The TPS program allows individuals from countries in crisis to temporarily reside in the United States while adverse conditions continue to exist at home. The designation is applied by the U.S. Department of Homeland Security to countries experiencing ongoing armed conflict or environmental disasters such as earthquakes, hurricanes, or epidemics.

Twelve countries currently have the TPS designation, according to U.S. Citizenship and Immigration Services (USCIS): El Salvador, Haiti, Honduras, Burma (also known as Myanmar), Nepal, Nicaragua, Somalia, South Sudan, Sudan, Syria, Venezuela, and Yemen.
There were about 320,000 TPS recipients living in the United States as of March, according to one estimate.

In the court opinion, Kagan noted that Sanchez entered this country illegally from El Salvador and was given temporary protected status. The fact that he came into the United States without authorization meant he wasn’t eligible for permanent resident status, also known as a green card.
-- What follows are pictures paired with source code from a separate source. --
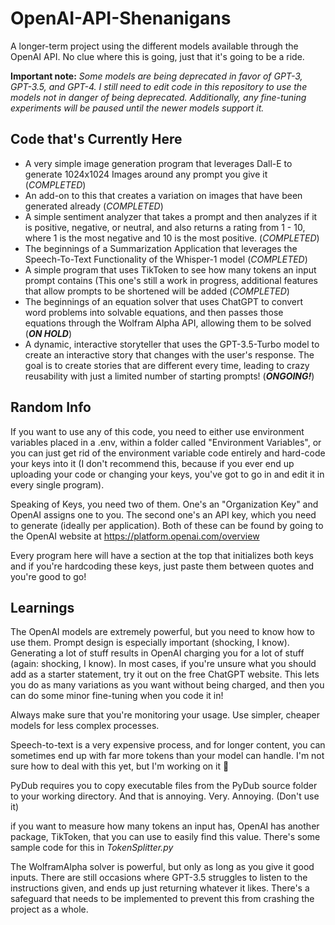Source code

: # OpenAI-API-Shenanigans
A longer-term project using the different models available through the OpenAI API. No clue where this is going, just that it's going to be a ride.

**Important note:** *Some models are being deprecated in favor of GPT-3, GPT-3.5, and GPT-4. I still need to edit code in this repository to use the models not in danger of being deprecated. Additionally, any fine-tuning experiments will be paused until the newer models support it.*

## Code that's Currently Here
- A very simple image generation program that leverages Dall-E to generate 1024x1024 Images around any prompt you give it (*COMPLETED*)
- An add-on to this that creates a variation on images that have been generated already (*COMPLETED*)
- A simple sentiment analyzer that takes a prompt and then analyzes if it is positive, negative, or neutral, and also returns a rating from 1 - 10, where 1 is the most negative and 10 is the most positive. (*COMPLETED*)
- The beginnings of a Summarization Application that leverages the Speech-To-Text Functionality of the Whisper-1 model (*COMPLETED*)
- A simple program that uses TikToken to see how many tokens an input prompt contains (This one's still a work in progress, additional features that allow prompts to be shortened will be added (*COMPLETED*)
- The beginnings of an equation solver that uses ChatGPT to convert word problems into solvable equations, and then passes those equations through the Wolfram Alpha API, allowing them to be solved (***ON HOLD***)
- A dynamic, interactive storyteller that uses the GPT-3.5-Turbo model to create an interactive story that changes with the user's response. The goal is to create stories that are different every time, leading to crazy reusability with just a limited number of starting prompts! (***ONGOING!***)

## Random Info
If you want to use any of this code, you need to either use environment variables placed in a .env, within a folder called "Environment Variables", or you can just get rid of the environment variable code entirely and hard-code your keys into it (I don't recommend this, because if you ever end up uploading your code or changing your keys, you've got to go in and edit it in every single program).

Speaking of Keys, you need two of them. One's an "Organization Key" and OpenAI assigns one to you. The second one's an API key, which you need to generate (ideally per application). Both of these can be found by going to the OpenAI website at <https://platform.openai.com/overview>

Every program here will have a section at the top that initializes both keys and if you're hardcoding these keys, just paste them between quotes and you're good to go!

## Learnings
The OpenAI models are extremely powerful, but you need to know how to use them. Prompt design is especially important (shocking, I know). Generating a lot of stuff results in OpenAI charging you for a lot of stuff (again: shocking, I know). In most cases, if you're unsure what you should add as a starter statement, try it out on the free ChatGPT website. This lets you do as many variations as you want without being charged, and then you can do some minor fine-tuning when you code it in!

Always make sure that you're monitoring your usage. Use simpler, cheaper models for less complex processes.

Speech-to-text is a very expensive process, and for longer content, you can sometimes end up with far more tokens than your model can handle. I'm not sure how to deal with this yet, but I'm working on it 👀

PyDub requires you to copy executable files from the PyDub source folder to your working directory. And that is annoying. Very. Annoying. (Don't use it)

if you want to measure how many tokens an input has, OpenAI has another package, TikToken, that you can use to easily find this value. There's some sample code for this in *TokenSplitter.py*

The WolframAlpha solver is powerful, but only as long as you give it good inputs. There are still occasions where GPT-3.5 struggles to listen to the instructions given, and ends up just returning whatever it likes. There's a safeguard that needs to be implemented to prevent this from crashing the project as a whole.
“Sanchez now wishes to become a lawful permanent resident (LPR) of the United States,” she continued. “The question here is whether the conferral of TPS enables him to obtain LPR status despite his unlawful entry. We hold that it does not.”

In 2014, USCIS turned down Sanchez’s application for a green card because he was deemed not to have been lawfully admitted to the United States.
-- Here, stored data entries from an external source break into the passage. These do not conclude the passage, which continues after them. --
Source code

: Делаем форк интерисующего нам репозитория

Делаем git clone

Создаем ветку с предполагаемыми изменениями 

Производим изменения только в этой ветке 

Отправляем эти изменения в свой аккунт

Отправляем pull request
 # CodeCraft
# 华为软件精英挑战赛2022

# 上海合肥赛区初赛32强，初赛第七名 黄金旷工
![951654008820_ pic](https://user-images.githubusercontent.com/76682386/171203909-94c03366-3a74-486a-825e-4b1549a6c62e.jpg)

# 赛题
“‘A grant of TPS does not cure a foreign national’s entry without inspection or constitute an inspection and admission of the foreign national,’” Kagan wrote, quoting the USCIS determination.
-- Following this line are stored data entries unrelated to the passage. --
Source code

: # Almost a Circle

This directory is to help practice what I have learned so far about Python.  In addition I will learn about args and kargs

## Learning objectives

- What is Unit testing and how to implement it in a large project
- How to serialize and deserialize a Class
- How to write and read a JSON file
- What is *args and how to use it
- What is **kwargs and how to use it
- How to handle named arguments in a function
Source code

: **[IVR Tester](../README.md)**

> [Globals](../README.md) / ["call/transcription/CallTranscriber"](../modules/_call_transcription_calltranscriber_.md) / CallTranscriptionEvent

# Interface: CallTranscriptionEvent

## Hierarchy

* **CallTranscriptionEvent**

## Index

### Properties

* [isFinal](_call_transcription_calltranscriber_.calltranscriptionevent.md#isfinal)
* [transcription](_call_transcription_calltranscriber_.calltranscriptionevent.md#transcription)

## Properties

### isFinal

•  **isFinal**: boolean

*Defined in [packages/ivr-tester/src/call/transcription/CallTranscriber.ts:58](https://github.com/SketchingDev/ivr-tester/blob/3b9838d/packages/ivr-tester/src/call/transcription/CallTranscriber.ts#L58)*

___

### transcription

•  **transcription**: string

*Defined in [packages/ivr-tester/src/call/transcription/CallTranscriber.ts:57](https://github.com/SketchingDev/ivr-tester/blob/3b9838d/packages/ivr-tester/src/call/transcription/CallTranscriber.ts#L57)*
“‘Recipients of TPS,’ the agency reasoned, ‘must still meet the threshold requirement’ of a lawful entry,” the justice continued.

Sanchez challenged the decision and a U.S. District Court agreed with him, but the U.S. Court of Appeals for the 3rd Circuit reversed, holding that “a grant of TPS does not constitute an ‘admission’ into the United States.”

“The court observed that ‘admission’ and ‘status’ are separate concepts in immigration law,” Kagan wrote. “So, the court concluded, providing a person with nonimmigrant status (as the TPS provision does) does not mean admitting him.

“Because a grant of TPS does not come with a ticket of admission, it does not eliminate the disqualifying effect of an unlawful entry.”

During oral arguments on April 19, Justice Brett Kavanaugh seemed to foreshadow the court’s decision in the case.

“We need to be careful about tinkering with the immigration statutes as written, particularly when Congress has ... such a primary role here,” Kavanaugh told Sanchez’s attorney. “Don’t you think ... if Congress was intending to do what you want, it was almost certain there would be more explicit language?”

The Immigration Reform Law Institute (IRLI) applauded the new court ruling, which it said recognized that Congress didn’t intend to reward illegal border-crossing by offering illegal aliens an opportunity to obtain lawful status in the U.S.

“Thankfully, today the Court declined to water down the law, but instead maintained the standard that illegal entry into our country will not be tolerated, much less rewarded,” Dale L. Wilcox, executive director and general counsel of IRLI, said in a statement.

“We are seeing right now what happens when deliberate non-enforcement sends the opposite message: an engineered surge, crisis, and chaos at the border. We are pleased that the Court refused to add to that crisis today.”